90 So. 909 | Ala. | 1921
The suit was for breach of duty by a public service corporation to continue to furnish electric current to plaintiff's residence.
In Birmingham Ry., L. P. Co. v. Littleton,
"* * * In an action against a public service company for failure to serve an applicant entitled to service, it is necessary to allege: (1) That the defendant was engaged in the discharge of a public service; (2) that the plaintiff came within the class of people whom the defendant was bound to serve; (3) that the plaintiff had performed all reasonable conditions precedent entitling him to that service; (4) that the defendant wrongly refused to furnish the services; and (5) that the plaintiff had thereby been damaged."
If the duty of defendant to serve plaintiff did not arise out of contract merely, but out of its general status and relation as a public service corporation, serving individuals of the municipality of Anniston, and plaintiff as an individual of that municipality was entitled to such service, the complaint should allege facts showing that the contract or demand or application for service was made by plaintiff with or on defendant, and showing the performance by plaintiff of all conditions precedent, such as making tender of advance charges required, the payment of accrued bills, the required consideration for the service, etc. For failure of averment in such respects the several counts of the complaint are defective.

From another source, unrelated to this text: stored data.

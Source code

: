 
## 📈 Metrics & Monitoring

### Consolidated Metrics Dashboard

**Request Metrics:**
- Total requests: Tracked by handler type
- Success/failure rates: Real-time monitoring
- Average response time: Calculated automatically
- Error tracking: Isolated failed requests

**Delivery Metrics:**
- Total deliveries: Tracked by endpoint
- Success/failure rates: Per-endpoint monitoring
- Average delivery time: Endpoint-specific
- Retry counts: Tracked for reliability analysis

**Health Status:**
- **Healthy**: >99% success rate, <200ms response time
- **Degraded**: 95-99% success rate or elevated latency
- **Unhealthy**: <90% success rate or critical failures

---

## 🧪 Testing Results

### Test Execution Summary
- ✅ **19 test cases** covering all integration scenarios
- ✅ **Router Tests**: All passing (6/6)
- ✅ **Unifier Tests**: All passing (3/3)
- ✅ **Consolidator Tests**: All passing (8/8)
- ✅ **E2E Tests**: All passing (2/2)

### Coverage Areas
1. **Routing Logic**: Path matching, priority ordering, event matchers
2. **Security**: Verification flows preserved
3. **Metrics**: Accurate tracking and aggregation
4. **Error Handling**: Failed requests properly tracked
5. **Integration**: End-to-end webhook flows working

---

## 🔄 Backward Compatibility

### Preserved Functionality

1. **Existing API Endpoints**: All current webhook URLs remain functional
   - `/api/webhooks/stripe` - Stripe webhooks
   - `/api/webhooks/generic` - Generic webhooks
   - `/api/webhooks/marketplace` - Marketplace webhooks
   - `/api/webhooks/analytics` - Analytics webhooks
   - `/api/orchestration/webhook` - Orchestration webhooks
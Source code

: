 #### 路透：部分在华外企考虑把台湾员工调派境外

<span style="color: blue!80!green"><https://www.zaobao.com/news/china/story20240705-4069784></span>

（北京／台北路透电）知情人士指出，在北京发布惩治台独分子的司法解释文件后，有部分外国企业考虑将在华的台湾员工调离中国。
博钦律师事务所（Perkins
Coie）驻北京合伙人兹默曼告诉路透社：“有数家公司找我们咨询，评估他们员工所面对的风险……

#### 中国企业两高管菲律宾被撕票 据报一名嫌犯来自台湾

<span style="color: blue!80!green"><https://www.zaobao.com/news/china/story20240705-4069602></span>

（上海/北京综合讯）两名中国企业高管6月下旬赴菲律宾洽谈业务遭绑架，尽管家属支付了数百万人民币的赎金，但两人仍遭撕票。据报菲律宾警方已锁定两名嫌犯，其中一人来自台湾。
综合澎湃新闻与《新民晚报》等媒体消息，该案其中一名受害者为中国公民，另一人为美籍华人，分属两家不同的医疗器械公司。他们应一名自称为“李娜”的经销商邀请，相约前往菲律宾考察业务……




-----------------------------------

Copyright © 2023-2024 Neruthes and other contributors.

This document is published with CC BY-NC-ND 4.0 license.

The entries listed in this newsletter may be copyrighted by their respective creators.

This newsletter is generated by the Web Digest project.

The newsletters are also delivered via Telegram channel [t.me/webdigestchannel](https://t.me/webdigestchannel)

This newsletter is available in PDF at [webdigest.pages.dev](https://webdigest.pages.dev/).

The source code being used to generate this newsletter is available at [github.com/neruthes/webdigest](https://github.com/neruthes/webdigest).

The contract or application for the service, exhibited as a part of each count, contained provisions for an advance charge or deposit with the company (appearing in the exhibit as a blank and averred to be $2.50) and for an additional deposit by the consumer from time to time as the company might deem necessary for its protection; that such deposit should in no way affect the company's right "arising from nonpayment of bills" as provided; that at any time the consumer fails or refuses to pay any bill for services or material furnished within 10 days after the rendition of the same the company may at its option discontinue its service on the premises on 3 days' notice "as herein provided," and such provision being:
"Any notice given hereunder shall be in writing, addressed to the consumer at said premises, or at any other address filed in writing by the consumer with the company, and mailed in ordinary course of the company's business, or by the consumer to the company by mail addressed to the company, or by either party by serving the same personally upon the other, or by leaving same at said premises."
The averment of failure of notice of the amount of the outstanding or accrued bill for the month of April, 1919, and up to May 28, 1919, for which plaintiff had not received bill, was not sufficient to show that a notice was not given by defendant as provided by foregoing provisions of the contract or application for service on the part of plaintiff, and by which he was bound.

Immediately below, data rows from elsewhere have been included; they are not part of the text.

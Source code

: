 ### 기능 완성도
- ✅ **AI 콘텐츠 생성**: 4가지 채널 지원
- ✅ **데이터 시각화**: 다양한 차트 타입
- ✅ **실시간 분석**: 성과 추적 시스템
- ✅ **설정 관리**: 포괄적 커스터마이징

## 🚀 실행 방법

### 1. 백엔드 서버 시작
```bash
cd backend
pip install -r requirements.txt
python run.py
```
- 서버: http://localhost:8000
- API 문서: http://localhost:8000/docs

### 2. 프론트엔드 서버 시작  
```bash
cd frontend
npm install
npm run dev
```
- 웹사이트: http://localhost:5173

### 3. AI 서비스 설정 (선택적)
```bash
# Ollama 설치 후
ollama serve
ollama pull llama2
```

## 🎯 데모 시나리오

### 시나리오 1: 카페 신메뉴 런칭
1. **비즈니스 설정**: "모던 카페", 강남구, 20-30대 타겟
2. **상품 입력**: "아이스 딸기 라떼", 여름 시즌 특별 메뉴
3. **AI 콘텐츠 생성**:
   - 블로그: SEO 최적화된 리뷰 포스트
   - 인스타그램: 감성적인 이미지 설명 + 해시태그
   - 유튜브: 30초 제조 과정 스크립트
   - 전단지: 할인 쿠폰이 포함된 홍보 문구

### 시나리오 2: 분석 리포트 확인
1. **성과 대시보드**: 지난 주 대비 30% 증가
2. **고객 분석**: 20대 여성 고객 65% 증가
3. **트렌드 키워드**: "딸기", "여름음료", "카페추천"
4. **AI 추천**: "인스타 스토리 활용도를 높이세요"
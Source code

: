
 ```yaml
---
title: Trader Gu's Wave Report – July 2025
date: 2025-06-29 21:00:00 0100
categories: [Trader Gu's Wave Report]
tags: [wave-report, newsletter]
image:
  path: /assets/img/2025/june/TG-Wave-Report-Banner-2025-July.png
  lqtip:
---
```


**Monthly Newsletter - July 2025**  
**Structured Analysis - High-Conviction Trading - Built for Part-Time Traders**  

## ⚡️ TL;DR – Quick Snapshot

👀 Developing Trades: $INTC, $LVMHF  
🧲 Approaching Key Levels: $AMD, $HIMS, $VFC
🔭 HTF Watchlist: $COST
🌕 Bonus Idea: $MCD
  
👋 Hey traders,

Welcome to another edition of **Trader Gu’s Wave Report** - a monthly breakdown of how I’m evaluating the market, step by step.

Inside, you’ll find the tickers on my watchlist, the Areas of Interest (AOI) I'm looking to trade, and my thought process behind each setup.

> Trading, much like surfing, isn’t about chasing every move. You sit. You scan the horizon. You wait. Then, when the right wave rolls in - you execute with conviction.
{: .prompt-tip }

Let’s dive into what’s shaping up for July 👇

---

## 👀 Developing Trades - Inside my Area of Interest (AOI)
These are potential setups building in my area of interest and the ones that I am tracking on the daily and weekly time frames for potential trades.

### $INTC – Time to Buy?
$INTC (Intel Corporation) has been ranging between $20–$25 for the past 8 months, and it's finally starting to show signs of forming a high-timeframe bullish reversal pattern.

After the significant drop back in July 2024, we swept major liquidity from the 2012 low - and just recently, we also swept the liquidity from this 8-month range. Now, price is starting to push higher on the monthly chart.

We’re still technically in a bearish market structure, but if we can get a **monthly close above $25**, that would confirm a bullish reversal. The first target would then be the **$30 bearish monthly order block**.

The averment of the several counts that the advance deposit of $2.50 made by the plaintiff was an amount equivalent to or exceeding defendant's accrued or past-due bill for electric current furnished for the months of April and May was not sufficient to show payment or tender of the amount due, or that plaintiff stood ready and willing to pay or tender the same; the contract provision being that the defendant, on default of plaintiff in the payment of said amount due, "may" apply the deposit upon any unpaid bill or bills of plaintiff. There is nothing in the contract or application for service signed by plaintiff and exhibited in his pleadings which require the defendant to apply such deposit "upon any unpaid bill or bills" by the plaintiff-consumer, but the reasons for the deposit would prevent such application in a case where there was a continuance of service.
We are of opinion that the trial court properly sustained demurrer to the several counts of the complaint for the failure to aver facts showing that he was not in default in the payment of service theretofore rendered, and that the defendant had wrongfully refused to extend, continue, or furnish its service without full compliance on plaintiff's *508
part by payment of the accrued bill in question. It would subserve no good purpose, nor is it necessary, to discuss whether the contract regulations for advance charges for service or of notice of discontinuance of service for nonpayment of charges, etc., were reasonable. This subject was adverted to in Hodge v. Alabama Water Co.,
The judgment of the circuit court is affirmed.
Affirmed.
ANDERSON, C. J., and McCLELLAN and SOMERVILLE, JJ., concur.